Not true. There are many, many schemes that can be built into the protocol or on top of it to make transactions anonymous. Rather than hastily choosing one, it's probably better to wait for a really good scheme to surface.

https://bitcointalk.org/index.php?topic=241.0


If we have to wait for a scheme to surface, that does maen that as it stands truly anonymous and private transactions on Bitcoin are currently impossible, right?


Right now, you and I and our friends could sign our transactions so that nobody can tell which outputs correspond to which inputs. What's missing is that it's not widely distributed in a major client where everyone will partake by default.

Until then, it's opt-in, a hassle, with a small pool of anonymity. But "impossible" isn't the word I'd use to describe the scenario.


>There are many, many schemes that can be built into the protocol or on top of it to make transactions anonymous.

So as it stands truly anonymous transactions are impossible.
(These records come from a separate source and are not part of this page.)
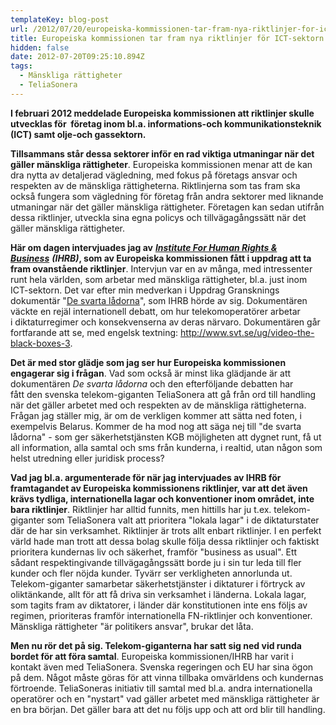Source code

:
 ```yaml
---
templateKey: blog-post
url: /2012/07/20/europeiska-kommissionen-tar-fram-nya-riktlinjer-for-ict-sektorn
title: Europeiska kommissionen tar fram nya riktlinjer för ICT-sektorn
hidden: false
date: 2012-07-20T09:25:10.894Z
tags:
  - Mänskliga rättigheter
  - TeliaSonera
---
```

**I februari 2012 meddelade Europeiska kommissionen att riktlinjer skulle utvecklas för  företag inom bl.a. informations-och kommunikationsteknik (ICT) samt olje-och gassektorn.**

**Tillsammans står dessa sektorer inför en rad viktiga utmaningar när det gäller mänskliga rättigheter**. Europeiska kommissionen menar att de kan dra nytta av detaljerad vägledning, med fokus på företags ansvar och respekten av de mänskliga rättigheterna. Riktlinjerna som tas fram ska också fungera som vägledning för företag från andra sektorer med liknande utmaningar när det gäller mänskliga rättigheter. Företagen kan sedan utifrån dessa riktlinjer, utveckla sina egna policys och tillvägagångssätt när det gäller mänskliga rättigheter.

**Här om dagen intervjuades jag av** [_**Institute For Human Rights & Business**_](http://www.ihrb.org/) **_(IHRB)_, som av Europeiska kommissionen fått i uppdrag att ta fram ovanstående riktlinjer**. Intervjun var en av många, med intressenter runt hela världen, som arbetar med mänskliga rättigheter, bl.a. just inom ICT-sektorn. Det var efter min medverkan i Uppdrag Gransknings dokumentär "[De svarta lådorna](http://www.svt.se/ug/video-the-black-boxes-3)", som IHRB hörde av sig. Dokumentären väckte en rejäl internationell debatt, om hur telekomoperatörer arbetar i diktaturregimer och konsekvenserna av deras närvaro. Dokumentären går fortfarande att se, med engelsk textning: <http://www.svt.se/ug/video-the-black-boxes-3>.

**Det är med stor glädje som jag ser hur Europeiska kommissionen engagerar sig i frågan**. Vad som också är minst lika glädjande är att dokumentären _De svarta lådorna_ och den efterföljande debatten har fått den svenska telekom-giganten TeliaSonera att gå från ord till handling när det gäller arbetet med och respekten av de mänskliga rättigheterna. Frågan jag ställer mig, är om de verkligen kommer att sätta ned foten, i exempelvis Belarus. Kommer de ha mod nog att säga nej till "de svarta lådorna" - som ger säkerhetstjänsten KGB möjligheten att dygnet runt, få ut all information, alla samtal och sms från kunderna, i realtid, utan någon som helst utredning eller juridisk process?

**Vad jag bl.a. argumenterade för när jag intervjuades av IHRB för framtagandet av Europeiska kommissionens riktlinjer, var att det även krävs tydliga, internationella lagar och konventioner inom området, inte bara riktlinjer**. Riktlinjer har alltid funnits, men hittills har ju t.ex. telekom-giganter som TeliaSonera valt att prioritera "lokala lagar" i de diktaturstater där de har sin verksamhet. Riktlinjer är trots allt enbart riktlinjer. I en perfekt värld hade man trott att dessa bolag skulle följa dessa riktlinjer och faktiskt prioritera kundernas liv och säkerhet, framför "business as usual". Ett sådant respektingivande tillvägagångssätt borde ju i sin tur leda till fler kunder och fler nöjda kunder. Tyvärr ser verkligheten annorlunda ut. Telekom-giganter samarbetar säkerhetstjänster i diktaturer i förtryck av oliktänkande, allt för att få driva sin verksamhet i länderna. Lokala lagar, som tagits fram av diktatorer, i länder där konstitutionen inte ens följs av regimen, prioriteras framför internationella FN-riktlinjer och konventioner. Mänskliga rättigheter "är politikers ansvar", brukar det låta.

**Men nu rör det på sig. Telekom-giganterna har satt sig ned vid runda bordet för att föra samtal**. Europeiska kommissionen/IHRB har varit i kontakt även med TeliaSonera. Svenska regeringen och EU har sina ögon på dem. Något måste göras för att vinna tillbaka omvärldens och kundernas förtroende. TeliaSoneras initiativ till samtal med bl.a. andra internationella operatörer och en "nystart" vad gäller arbetet med mänskliga rättigheter är en bra början. Det gäller bara att det nu följs upp och att ord blir till handling.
The possibility to make that not true doesn't negate the fact that today bitcoin is in no way a private way of transferring money.


> anonymous and private transactions

Something doesn't have to be private to be anonymous. So if you're happy with anonymous and public it's possible, but hard.


In theory yes, but as the linked blog-post shows, Bitcoin---in its current state anyway---likely isn't truly anonymous either (ostensibly due to its transactional records being public).


If you create a new wallet.. coins sent to that wallet, a person may know where the coins came from (because of other transactions to their wallet), they don't know for certain that the new wallet is you..

In the case of the article, the reason it's suspected, not even confirmed, is simply because the number of wallets coins were coming from were identified as the same source.

It's definitely more anonymous than wire transfers, or credit card transactions. The way to avoid detection would be to keep many, relatively small wallets... and disperse money from different sources fairly evently.


Yeah, my gauge reads "more anonymous than wire transfers or credit cards, less anonymous than cash". Hard to send cash digitally, though.


Then it's just not-private, but still anonymous (I don't need to disclose my name to get a Bitcoin address).